Taking a self-portrait —a “selfie” —with a camera phone is popular; so much that the term was added to the Oxford English Dictionary. A driver, who is taking a selfie, is looking into a camera, and in turn, not focusing on the road. Unfortunately, the popular self-portrait has been added to the long list of driving distractions; a list of actions that should never be done while driving a vehicle.
Instagram, the popular app used by millions of budding photographers, shows more than 3,727 posts under the #drivingselfie hashtag, more than 1,869 under #drivingselfies, and more than 9,700 for #drivingtowork. According to a report from CNN, some even use the tag #Ihopeidontcrash. If you think that drivers are the only ones posting selfies, you can view pictures of people operating motorcycles, boats, and even planes.
Stop the “Selfies”
The Federal Department of Transportation (DOT) estimates that distracted driving causes more than 3,300 deaths every year. Taking that photo may only take a moment, but a car going 60 mph can travel 176 feet in two seconds, or about half the length of a football field. A car going 60 mph can travel the distance of one and a half football fields in the time it takes a driver to create a six-second video. If a driver is absorbed in his/her selfie, it will be too late to react to that speeding car behind, in front, or coming right at her.
There are currently 12 U.S. states that ban the use of hand-held cellphones while driving.
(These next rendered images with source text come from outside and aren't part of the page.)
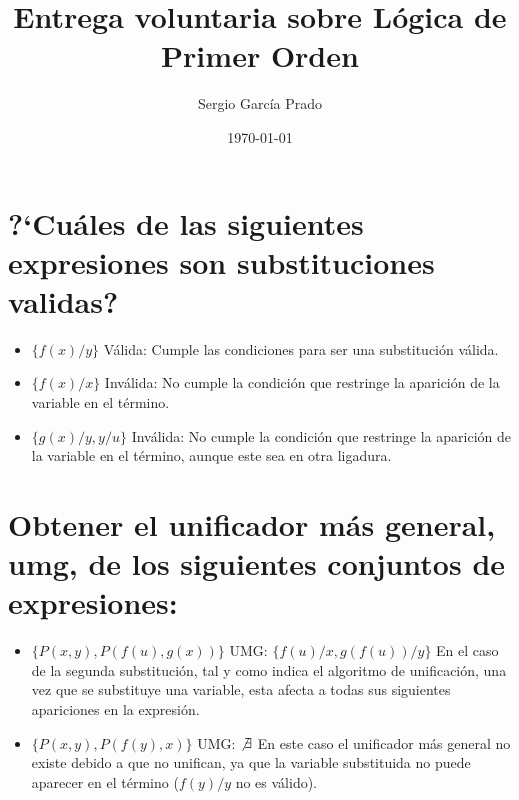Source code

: \documentclass[10pt, a4paper,spanish]{article}
\title{\vspace{-15mm}\fontsize{24pt}{10pt}\selectfont\textbf{Entrega voluntaria sobre Lógica de Primer Orden}} %
\author{Sergio García Prado}
\date{\today}
\begin{document}
	\maketitle %
	\thispagestyle{fancy} %



    \section{?`Cuáles de las siguientes expresiones son substituciones validas?}

        \begin{itemize}

            \item
				$\{ f(x)/y \}$
				\newline
				Válida: Cumple las condiciones para ser una substitución válida.

			\item
				$\{ f(x)/x \}$
				\newline
				Inválida: No cumple la condición que restringe la aparición de la variable en el término.

			\item
				$\{ g(x)/y, y/u \}$
				\newline
				Inválida: No cumple la condición que restringe la aparición de la variable en el término, aunque este sea en otra ligadura.

		\end{itemize}

	\section{Obtener el unificador más general, umg, de los siguientes conjuntos de expresiones:}

		\begin{itemize}

			\item
				$\{ P(x, y), P(f(u), g(x)) \}$
				\newline
				UMG: $\{ f(u)/x, g(f(u))/y \}$
				\newline
				En el caso de la segunda substitución, tal y como indica el algoritmo de unificación, una vez que se substituye una variable, esta afecta a todas sus siguientes apariciones en la expresión.

			\item
				$\{ P(x, y), P(f(y), x) \}$
				\newline
				UMG: $\not\exists$
				\newline
				En este caso el unificador más general no existe debido a que no unifican, ya que la variable substituida no puede aparecer en el término ($ f(y)/y $ no es válido).

		\end{itemize}
\end{document}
For example, under California law, use of hand-held cellphones while driving is illegal and drivers, under 18, are also prohibited from using hands-free cellphones. California drivers, who take selfies, are documenting themselves breaking the law.
Safety advocates have worked to make drivers aware of the dangers of driving while distracted, whether talking on the phone, texting or posing for a picture. For example, Toyota has a “Don’t Shoot and Drive” ad aimed at Instagram-happy drivers. The ad shows a totaled car edited with various Instagram filters. Additionally, the National Highway Traffic Safety Administration (NHTSA) has its own campaign targeted to teenage drivers. According to the NHTSA, car crashes are the leading cause of death for teenagers, with distracted driving a factor in 12% of fatal accidents.
According to the 2011 National Occupant Protection Use Survey, about 660,000 drivers use cellphones or other electronic devices during the day. While many drivers know about the dangers, they engage in distracting activities anyway. The next selfie you take while driving, may be your very last. How many selfies will you take?